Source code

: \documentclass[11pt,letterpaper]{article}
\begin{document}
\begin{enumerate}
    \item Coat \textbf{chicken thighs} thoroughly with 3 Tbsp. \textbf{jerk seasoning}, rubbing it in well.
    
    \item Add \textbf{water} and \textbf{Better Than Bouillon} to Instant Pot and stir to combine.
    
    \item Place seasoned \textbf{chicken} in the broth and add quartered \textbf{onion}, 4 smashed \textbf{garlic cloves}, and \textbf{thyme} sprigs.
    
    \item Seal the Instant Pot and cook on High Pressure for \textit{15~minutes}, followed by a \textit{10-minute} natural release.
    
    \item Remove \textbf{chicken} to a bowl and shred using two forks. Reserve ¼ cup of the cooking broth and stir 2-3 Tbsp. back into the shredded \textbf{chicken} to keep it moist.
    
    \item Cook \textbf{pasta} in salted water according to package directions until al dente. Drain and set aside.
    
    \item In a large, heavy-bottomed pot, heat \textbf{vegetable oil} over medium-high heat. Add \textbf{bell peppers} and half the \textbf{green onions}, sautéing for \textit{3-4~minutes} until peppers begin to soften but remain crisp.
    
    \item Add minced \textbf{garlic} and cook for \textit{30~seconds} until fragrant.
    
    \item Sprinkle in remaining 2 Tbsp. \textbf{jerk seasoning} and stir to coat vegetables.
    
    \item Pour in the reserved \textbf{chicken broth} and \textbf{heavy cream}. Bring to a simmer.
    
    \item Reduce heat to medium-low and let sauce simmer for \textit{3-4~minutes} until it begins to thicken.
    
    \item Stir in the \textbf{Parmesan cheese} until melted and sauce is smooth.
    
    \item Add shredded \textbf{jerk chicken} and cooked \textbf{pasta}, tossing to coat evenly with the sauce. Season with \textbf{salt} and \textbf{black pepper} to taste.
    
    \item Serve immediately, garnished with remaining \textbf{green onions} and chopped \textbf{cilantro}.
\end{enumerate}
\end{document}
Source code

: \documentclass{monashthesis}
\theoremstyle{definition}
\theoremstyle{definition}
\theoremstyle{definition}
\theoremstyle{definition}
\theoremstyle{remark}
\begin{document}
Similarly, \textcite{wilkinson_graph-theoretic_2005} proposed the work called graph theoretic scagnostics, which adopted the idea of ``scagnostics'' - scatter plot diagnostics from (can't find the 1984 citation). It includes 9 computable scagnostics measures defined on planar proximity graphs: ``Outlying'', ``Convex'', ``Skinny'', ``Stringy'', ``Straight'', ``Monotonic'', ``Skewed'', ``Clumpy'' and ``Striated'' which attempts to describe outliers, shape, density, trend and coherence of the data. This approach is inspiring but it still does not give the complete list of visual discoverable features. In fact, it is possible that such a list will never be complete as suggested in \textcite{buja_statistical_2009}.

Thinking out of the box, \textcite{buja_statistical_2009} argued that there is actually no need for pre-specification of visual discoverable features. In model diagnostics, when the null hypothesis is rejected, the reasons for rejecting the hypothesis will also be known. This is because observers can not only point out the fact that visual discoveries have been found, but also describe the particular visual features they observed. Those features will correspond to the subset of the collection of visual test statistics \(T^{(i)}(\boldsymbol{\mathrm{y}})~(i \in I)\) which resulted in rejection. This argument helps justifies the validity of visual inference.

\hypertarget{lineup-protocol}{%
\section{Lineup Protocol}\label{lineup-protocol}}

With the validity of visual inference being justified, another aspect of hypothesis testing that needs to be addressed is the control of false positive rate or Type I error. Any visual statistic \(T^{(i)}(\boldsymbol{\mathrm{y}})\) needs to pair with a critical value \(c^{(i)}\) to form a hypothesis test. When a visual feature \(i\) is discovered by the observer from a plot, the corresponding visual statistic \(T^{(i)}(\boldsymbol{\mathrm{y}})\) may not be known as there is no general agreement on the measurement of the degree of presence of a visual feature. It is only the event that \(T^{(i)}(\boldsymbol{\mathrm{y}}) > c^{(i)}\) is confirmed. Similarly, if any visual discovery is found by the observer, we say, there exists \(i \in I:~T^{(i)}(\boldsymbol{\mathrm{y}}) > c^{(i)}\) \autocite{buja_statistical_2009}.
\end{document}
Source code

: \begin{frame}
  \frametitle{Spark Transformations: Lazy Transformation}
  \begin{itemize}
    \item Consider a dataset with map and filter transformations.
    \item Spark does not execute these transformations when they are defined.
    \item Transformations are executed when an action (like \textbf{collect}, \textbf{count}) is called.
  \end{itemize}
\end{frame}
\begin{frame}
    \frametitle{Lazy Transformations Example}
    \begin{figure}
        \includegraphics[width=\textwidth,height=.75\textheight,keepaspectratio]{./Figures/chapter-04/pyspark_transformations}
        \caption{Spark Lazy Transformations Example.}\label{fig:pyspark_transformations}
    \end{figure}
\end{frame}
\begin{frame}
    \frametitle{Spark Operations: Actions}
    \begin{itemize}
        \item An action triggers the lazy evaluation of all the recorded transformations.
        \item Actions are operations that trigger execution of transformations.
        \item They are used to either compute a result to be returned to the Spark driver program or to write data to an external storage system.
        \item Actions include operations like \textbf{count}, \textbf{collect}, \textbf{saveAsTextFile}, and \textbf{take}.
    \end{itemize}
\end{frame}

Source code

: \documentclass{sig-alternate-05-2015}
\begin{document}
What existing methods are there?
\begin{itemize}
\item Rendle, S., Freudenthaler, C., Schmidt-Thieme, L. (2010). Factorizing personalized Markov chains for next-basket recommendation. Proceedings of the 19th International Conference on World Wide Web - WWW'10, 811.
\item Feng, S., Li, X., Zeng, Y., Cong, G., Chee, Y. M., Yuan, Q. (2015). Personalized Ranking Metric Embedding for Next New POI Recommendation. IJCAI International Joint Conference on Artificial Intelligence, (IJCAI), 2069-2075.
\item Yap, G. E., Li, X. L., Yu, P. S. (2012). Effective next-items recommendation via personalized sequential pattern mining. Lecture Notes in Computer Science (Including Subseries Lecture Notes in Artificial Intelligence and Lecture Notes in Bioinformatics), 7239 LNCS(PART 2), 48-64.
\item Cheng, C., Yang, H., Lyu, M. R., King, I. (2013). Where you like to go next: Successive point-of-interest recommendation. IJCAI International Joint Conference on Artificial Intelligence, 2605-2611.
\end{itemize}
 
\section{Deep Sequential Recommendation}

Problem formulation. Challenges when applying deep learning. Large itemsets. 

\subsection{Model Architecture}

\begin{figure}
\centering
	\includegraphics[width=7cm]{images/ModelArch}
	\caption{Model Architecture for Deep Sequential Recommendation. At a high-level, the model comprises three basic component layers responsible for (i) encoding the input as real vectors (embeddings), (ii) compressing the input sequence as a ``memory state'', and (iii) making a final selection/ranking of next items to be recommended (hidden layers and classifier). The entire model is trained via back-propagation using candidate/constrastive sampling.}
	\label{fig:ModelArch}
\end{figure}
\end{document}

**********

## HOW TO COMPLETE THIS TASK
The full set of entries above should be given again exactly.

## RESULT OF THE EXERCISE
Source code

: \documentclass[11pt,letterpaper]{article}
\begin{document}
\begin{enumerate}
    \item Coat \textbf{chicken thighs} thoroughly with 3 Tbsp. \textbf{jerk seasoning}, rubbing it in well.
    
    \item Add \textbf{water} and \textbf{Better Than Bouillon} to Instant Pot and stir to combine.
    
    \item Place seasoned \textbf{chicken} in the broth and add quartered \textbf{onion}, 4 smashed \textbf{garlic cloves}, and \textbf{thyme} sprigs.
    
    \item Seal the Instant Pot and cook on High Pressure for \textit{15~minutes}, followed by a \textit{10-minute} natural release.
    
    \item Remove \textbf{chicken} to a bowl and shred using two forks. Reserve ¼ cup of the cooking broth and stir 2-3 Tbsp. back into the shredded \textbf{chicken} to keep it moist.
    
    \item Cook \textbf{pasta} in salted water according to package directions until al dente. Drain and set aside.
    
    \item In a large, heavy-bottomed pot, heat \textbf{vegetable oil} over medium-high heat. Add \textbf{bell peppers} and half the \textbf{green onions}, sautéing for \textit{3-4~minutes} until peppers begin to soften but remain crisp.
    
    \item Add minced \textbf{garlic} and cook for \textit{30~seconds} until fragrant.
    
    \item Sprinkle in remaining 2 Tbsp. \textbf{jerk seasoning} and stir to coat vegetables.
    
    \item Pour in the reserved \textbf{chicken broth} and \textbf{heavy cream}. Bring to a simmer.
    
    \item Reduce heat to medium-low and let sauce simmer for \textit{3-4~minutes} until it begins to thicken.
    
    \item Stir in the \textbf{Parmesan cheese} until melted and sauce is smooth.
    
    \item Add shredded \textbf{jerk chicken} and cooked \textbf{pasta}, tossing to coat evenly with the sauce. Season with \textbf{salt} and \textbf{black pepper} to taste.
    
    \item Serve immediately, garnished with remaining \textbf{green onions} and chopped \textbf{cilantro}.
\end{enumerate}
\end{document}
Source code

: \documentclass{monashthesis}
\theoremstyle{definition}
\theoremstyle{definition}
\theoremstyle{definition}
\theoremstyle{definition}
\theoremstyle{remark}
\begin{document}
Similarly, \textcite{wilkinson_graph-theoretic_2005} proposed the work called graph theoretic scagnostics, which adopted the idea of ``scagnostics'' - scatter plot diagnostics from (can't find the 1984 citation). It includes 9 computable scagnostics measures defined on planar proximity graphs: ``Outlying'', ``Convex'', ``Skinny'', ``Stringy'', ``Straight'', ``Monotonic'', ``Skewed'', ``Clumpy'' and ``Striated'' which attempts to describe outliers, shape, density, trend and coherence of the data. This approach is inspiring but it still does not give the complete list of visual discoverable features. In fact, it is possible that such a list will never be complete as suggested in \textcite{buja_statistical_2009}.

Thinking out of the box, \textcite{buja_statistical_2009} argued that there is actually no need for pre-specification of visual discoverable features. In model diagnostics, when the null hypothesis is rejected, the reasons for rejecting the hypothesis will also be known. This is because observers can not only point out the fact that visual discoveries have been found, but also describe the particular visual features they observed. Those features will correspond to the subset of the collection of visual test statistics \(T^{(i)}(\boldsymbol{\mathrm{y}})~(i \in I)\) which resulted in rejection. This argument helps justifies the validity of visual inference.

\hypertarget{lineup-protocol}{%
\section{Lineup Protocol}\label{lineup-protocol}}

With the validity of visual inference being justified, another aspect of hypothesis testing that needs to be addressed is the control of false positive rate or Type I error. Any visual statistic \(T^{(i)}(\boldsymbol{\mathrm{y}})\) needs to pair with a critical value \(c^{(i)}\) to form a hypothesis test. When a visual feature \(i\) is discovered by the observer from a plot, the corresponding visual statistic \(T^{(i)}(\boldsymbol{\mathrm{y}})\) may not be known as there is no general agreement on the measurement of the degree of presence of a visual feature. It is only the event that \(T^{(i)}(\boldsymbol{\mathrm{y}}) > c^{(i)}\) is confirmed. Similarly, if any visual discovery is found by the observer, we say, there exists \(i \in I:~T^{(i)}(\boldsymbol{\mathrm{y}}) > c^{(i)}\) \autocite{buja_statistical_2009}.
\end{document}
Source code

: \begin{frame}
  \frametitle{Spark Transformations: Lazy Transformation}
  \begin{itemize}
    \item Consider a dataset with map and filter transformations.
    \item Spark does not execute these transformations when they are defined.
    \item Transformations are executed when an action (like \textbf{collect}, \textbf{count}) is called.
  \end{itemize}
\end{frame}
\begin{frame}
    \frametitle{Lazy Transformations Example}
    \begin{figure}
        \includegraphics[width=\textwidth,height=.75\textheight,keepaspectratio]{./Figures/chapter-04/pyspark_transformations}
        \caption{Spark Lazy Transformations Example.}\label{fig:pyspark_transformations}
    \end{figure}
\end{frame}
\begin{frame}
    \frametitle{Spark Operations: Actions}
    \begin{itemize}
        \item An action triggers the lazy evaluation of all the recorded transformations.
        \item Actions are operations that trigger execution of transformations.
        \item They are used to either compute a result to be returned to the Spark driver program or to write data to an external storage system.
        \item Actions include operations like \textbf{count}, \textbf{collect}, \textbf{saveAsTextFile}, and \textbf{take}.
    \end{itemize}
\end{frame}

Source code

: \documentclass{sig-alternate-05-2015}
\begin{document}
What existing methods are there?
\begin{itemize}
\item Rendle, S., Freudenthaler, C., Schmidt-Thieme, L. (2010). Factorizing personalized Markov chains for next-basket recommendation. Proceedings of the 19th International Conference on World Wide Web - WWW'10, 811.
\item Feng, S., Li, X., Zeng, Y., Cong, G., Chee, Y. M., Yuan, Q. (2015). Personalized Ranking Metric Embedding for Next New POI Recommendation. IJCAI International Joint Conference on Artificial Intelligence, (IJCAI), 2069-2075.
\item Yap, G. E., Li, X. L., Yu, P. S. (2012). Effective next-items recommendation via personalized sequential pattern mining. Lecture Notes in Computer Science (Including Subseries Lecture Notes in Artificial Intelligence and Lecture Notes in Bioinformatics), 7239 LNCS(PART 2), 48-64.
\item Cheng, C., Yang, H., Lyu, M. R., King, I. (2013). Where you like to go next: Successive point-of-interest recommendation. IJCAI International Joint Conference on Artificial Intelligence, 2605-2611.
\end{itemize}
 
\section{Deep Sequential Recommendation}

Problem formulation. Challenges when applying deep learning. Large itemsets. 

\subsection{Model Architecture}

\begin{figure}
\centering
	\includegraphics[width=7cm]{images/ModelArch}
	\caption{Model Architecture for Deep Sequential Recommendation. At a high-level, the model comprises three basic component layers responsible for (i) encoding the input as real vectors (embeddings), (ii) compressing the input sequence as a ``memory state'', and (iii) making a final selection/ranking of next items to be recommended (hidden layers and classifier). The entire model is trained via back-propagation using candidate/constrastive sampling.}
	\label{fig:ModelArch}
\end{figure}
\end{document}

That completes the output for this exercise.